■ **Entries supplied**:
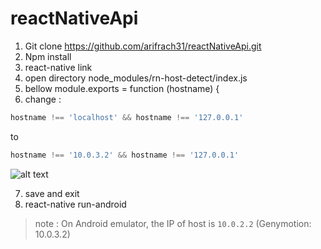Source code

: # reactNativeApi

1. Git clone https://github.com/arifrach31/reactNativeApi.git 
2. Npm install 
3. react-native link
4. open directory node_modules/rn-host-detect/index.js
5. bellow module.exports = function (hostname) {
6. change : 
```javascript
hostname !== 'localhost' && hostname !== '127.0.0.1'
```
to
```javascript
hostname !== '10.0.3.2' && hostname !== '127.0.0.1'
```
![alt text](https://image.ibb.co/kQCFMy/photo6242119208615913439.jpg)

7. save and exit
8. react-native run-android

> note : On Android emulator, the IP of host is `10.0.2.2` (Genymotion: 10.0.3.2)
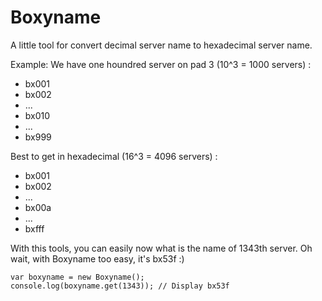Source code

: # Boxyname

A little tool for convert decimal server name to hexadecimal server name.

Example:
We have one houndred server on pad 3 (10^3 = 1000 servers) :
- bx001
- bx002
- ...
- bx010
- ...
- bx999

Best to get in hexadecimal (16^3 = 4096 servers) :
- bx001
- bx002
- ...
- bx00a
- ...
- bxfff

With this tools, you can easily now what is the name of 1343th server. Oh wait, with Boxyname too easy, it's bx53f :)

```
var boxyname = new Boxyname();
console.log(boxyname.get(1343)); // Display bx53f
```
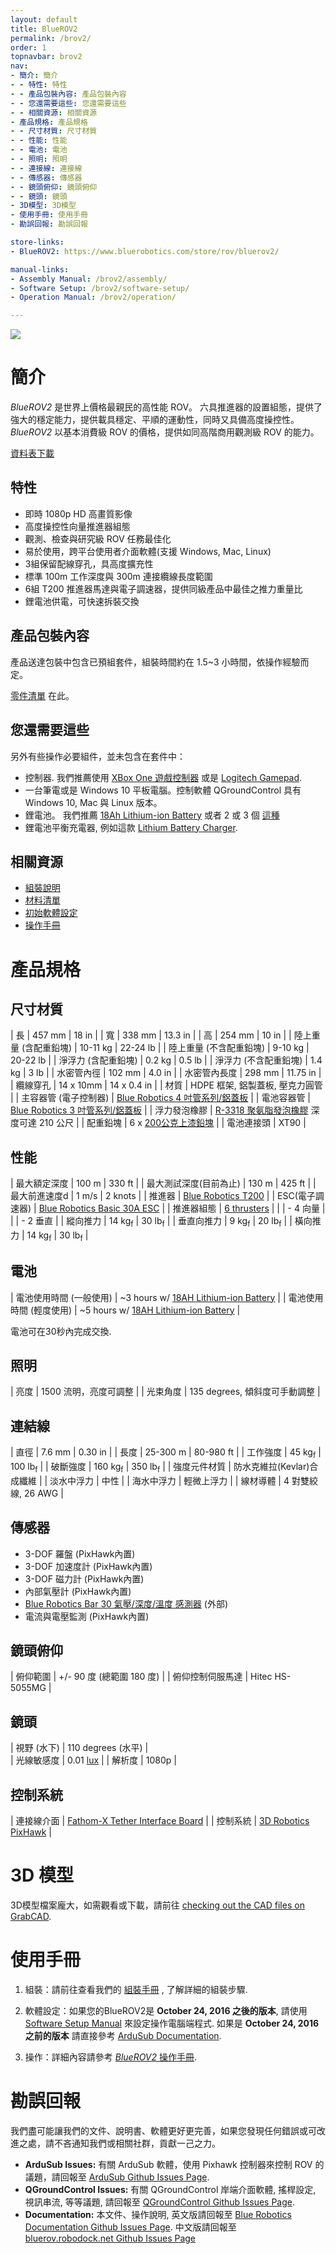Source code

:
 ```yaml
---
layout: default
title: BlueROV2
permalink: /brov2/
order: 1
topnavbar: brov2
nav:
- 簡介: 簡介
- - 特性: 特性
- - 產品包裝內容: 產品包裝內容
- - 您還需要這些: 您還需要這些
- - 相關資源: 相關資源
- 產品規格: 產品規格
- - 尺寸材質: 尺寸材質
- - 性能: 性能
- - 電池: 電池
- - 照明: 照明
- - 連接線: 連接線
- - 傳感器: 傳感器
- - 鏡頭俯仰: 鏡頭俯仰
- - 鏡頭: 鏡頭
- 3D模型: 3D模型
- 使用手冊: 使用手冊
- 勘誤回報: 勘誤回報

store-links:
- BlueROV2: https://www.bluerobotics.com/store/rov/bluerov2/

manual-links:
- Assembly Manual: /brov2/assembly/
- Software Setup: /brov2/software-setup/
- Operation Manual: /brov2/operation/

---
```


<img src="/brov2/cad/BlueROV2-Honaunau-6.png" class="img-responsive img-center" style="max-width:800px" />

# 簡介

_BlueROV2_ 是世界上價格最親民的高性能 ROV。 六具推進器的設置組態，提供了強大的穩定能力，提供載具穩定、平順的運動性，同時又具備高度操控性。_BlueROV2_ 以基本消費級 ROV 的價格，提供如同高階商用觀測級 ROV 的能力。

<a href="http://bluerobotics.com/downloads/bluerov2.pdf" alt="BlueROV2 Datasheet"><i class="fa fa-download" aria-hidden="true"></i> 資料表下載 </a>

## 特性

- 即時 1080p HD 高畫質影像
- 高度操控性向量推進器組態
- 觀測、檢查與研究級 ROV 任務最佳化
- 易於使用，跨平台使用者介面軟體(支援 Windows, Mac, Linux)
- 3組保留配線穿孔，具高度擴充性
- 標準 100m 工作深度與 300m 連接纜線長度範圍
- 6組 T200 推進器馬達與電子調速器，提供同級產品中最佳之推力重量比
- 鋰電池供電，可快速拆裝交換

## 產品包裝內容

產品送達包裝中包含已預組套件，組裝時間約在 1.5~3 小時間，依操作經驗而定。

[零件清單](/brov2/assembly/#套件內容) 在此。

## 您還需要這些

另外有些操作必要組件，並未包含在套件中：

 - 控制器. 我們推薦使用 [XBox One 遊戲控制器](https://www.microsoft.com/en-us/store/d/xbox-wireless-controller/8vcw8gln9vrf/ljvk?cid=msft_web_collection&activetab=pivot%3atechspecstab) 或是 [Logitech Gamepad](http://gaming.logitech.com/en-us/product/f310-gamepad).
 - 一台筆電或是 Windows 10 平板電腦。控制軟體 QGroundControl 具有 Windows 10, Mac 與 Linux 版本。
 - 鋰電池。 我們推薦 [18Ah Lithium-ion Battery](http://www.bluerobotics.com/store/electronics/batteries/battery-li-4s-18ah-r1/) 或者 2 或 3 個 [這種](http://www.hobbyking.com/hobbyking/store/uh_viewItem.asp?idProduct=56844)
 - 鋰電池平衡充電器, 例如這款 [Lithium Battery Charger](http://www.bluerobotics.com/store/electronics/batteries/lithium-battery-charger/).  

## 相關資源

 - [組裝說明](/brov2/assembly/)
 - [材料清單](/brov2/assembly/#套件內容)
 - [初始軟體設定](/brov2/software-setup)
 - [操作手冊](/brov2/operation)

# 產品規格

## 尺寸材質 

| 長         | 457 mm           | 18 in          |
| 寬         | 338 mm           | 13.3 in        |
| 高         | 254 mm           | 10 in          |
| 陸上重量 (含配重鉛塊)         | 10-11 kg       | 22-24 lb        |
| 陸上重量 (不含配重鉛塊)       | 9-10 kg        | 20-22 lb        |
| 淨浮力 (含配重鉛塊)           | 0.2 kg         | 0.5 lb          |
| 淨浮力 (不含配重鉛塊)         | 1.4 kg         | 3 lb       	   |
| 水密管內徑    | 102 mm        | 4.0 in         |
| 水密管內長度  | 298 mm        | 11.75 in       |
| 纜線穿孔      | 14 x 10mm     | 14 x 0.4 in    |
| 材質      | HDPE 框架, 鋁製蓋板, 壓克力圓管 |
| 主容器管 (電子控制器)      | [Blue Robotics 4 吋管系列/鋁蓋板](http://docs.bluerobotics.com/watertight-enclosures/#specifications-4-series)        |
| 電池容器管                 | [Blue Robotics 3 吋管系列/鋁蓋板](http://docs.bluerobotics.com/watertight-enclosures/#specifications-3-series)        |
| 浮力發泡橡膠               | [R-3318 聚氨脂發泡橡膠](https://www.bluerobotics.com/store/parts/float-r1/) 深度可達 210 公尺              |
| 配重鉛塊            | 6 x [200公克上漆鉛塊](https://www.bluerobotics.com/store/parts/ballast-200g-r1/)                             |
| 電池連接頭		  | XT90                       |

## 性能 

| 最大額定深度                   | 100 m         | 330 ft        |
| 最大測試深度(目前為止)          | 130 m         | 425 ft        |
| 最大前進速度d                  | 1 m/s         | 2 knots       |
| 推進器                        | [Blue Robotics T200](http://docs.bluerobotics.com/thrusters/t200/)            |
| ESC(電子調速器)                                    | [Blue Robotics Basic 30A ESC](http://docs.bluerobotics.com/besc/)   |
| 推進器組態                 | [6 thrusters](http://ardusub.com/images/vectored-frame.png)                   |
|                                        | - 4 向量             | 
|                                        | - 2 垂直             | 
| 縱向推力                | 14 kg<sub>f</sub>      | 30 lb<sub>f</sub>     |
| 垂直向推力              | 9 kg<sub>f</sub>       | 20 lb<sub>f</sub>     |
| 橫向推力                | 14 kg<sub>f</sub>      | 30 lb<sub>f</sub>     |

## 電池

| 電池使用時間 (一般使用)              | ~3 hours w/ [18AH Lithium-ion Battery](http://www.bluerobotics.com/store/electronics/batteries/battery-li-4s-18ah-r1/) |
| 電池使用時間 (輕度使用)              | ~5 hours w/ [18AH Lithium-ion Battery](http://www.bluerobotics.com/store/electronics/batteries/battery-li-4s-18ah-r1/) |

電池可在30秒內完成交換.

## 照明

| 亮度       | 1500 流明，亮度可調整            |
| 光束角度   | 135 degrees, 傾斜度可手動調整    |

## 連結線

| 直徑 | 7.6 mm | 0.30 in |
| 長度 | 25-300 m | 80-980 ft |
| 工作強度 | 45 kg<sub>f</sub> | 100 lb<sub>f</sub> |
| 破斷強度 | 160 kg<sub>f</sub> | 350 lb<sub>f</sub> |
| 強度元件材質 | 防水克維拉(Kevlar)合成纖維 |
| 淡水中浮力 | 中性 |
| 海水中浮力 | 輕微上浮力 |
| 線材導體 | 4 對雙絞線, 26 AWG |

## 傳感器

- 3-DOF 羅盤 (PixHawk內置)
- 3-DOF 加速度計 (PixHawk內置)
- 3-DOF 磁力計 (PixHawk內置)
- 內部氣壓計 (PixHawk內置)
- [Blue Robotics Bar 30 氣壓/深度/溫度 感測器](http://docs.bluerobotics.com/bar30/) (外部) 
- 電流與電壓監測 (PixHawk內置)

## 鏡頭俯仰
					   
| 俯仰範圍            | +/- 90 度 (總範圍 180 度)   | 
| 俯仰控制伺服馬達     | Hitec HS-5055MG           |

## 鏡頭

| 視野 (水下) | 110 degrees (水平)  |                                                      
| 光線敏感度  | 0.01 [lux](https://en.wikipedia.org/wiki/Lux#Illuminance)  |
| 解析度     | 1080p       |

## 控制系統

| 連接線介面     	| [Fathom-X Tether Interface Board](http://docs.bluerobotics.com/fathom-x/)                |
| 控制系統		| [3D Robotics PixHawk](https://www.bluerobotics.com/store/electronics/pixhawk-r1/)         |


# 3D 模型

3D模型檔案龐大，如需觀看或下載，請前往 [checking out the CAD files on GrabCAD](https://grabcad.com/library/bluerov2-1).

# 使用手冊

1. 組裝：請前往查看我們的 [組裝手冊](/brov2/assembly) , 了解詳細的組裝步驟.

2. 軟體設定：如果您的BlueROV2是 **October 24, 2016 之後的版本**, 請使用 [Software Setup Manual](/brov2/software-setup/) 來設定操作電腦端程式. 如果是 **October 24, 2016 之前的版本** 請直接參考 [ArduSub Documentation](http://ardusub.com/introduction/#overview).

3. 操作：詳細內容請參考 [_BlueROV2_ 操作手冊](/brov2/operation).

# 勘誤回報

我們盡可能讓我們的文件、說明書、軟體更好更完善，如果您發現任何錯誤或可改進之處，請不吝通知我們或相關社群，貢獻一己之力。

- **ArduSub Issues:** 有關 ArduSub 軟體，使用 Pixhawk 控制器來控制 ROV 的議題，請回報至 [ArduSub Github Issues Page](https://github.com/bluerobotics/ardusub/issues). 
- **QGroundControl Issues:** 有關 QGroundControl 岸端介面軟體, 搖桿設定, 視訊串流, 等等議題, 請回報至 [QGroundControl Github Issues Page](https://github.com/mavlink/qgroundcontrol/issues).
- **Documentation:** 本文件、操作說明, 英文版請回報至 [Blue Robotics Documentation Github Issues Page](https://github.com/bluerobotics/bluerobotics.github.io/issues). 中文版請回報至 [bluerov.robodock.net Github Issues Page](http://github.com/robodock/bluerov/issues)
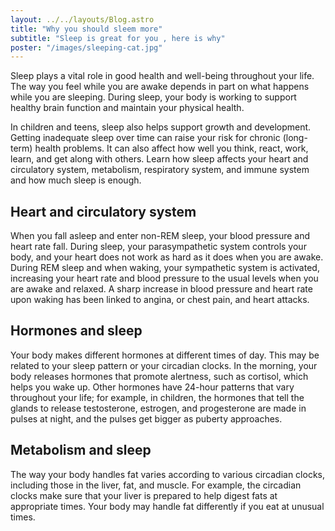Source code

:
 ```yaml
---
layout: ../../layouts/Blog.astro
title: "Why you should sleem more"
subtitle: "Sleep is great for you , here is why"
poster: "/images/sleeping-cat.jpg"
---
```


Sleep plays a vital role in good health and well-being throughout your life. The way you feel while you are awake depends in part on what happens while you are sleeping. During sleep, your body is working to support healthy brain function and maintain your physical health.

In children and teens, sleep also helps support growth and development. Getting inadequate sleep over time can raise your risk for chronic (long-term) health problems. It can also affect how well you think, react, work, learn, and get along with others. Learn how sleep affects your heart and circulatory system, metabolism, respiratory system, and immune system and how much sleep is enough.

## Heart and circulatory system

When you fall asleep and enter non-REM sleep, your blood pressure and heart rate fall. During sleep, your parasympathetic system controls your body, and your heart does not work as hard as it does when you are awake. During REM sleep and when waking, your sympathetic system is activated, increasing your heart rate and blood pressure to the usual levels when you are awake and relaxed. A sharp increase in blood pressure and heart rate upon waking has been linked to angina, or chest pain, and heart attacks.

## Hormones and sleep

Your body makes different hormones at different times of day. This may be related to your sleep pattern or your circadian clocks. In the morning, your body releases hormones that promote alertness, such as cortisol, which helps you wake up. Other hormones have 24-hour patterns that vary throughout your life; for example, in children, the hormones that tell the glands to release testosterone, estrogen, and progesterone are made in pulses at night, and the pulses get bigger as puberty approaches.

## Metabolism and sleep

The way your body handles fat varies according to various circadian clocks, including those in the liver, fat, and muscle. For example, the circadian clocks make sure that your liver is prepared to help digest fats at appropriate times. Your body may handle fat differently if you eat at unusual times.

■ **Problem requirements**:
Repeat the records above exactly, from the first line through the line containing "8. react-native run-android", and leave out the pictures.

■ **Finished task**:
Source code

: # reactNativeApi

1. Git clone https://github.com/arifrach31/reactNativeApi.git 
2. Npm install 
3. react-native link
4. open directory node_modules/rn-host-detect/index.js
5. bellow module.exports = function (hostname) {
6. change : 
```javascript
hostname !== 'localhost' && hostname !== '127.0.0.1'
```
to
```javascript
hostname !== '10.0.3.2' && hostname !== '127.0.0.1'
```
![alt text](https://image.ibb.co/kQCFMy/photo6242119208615913439.jpg)

7. save and exit
8. react-native run-android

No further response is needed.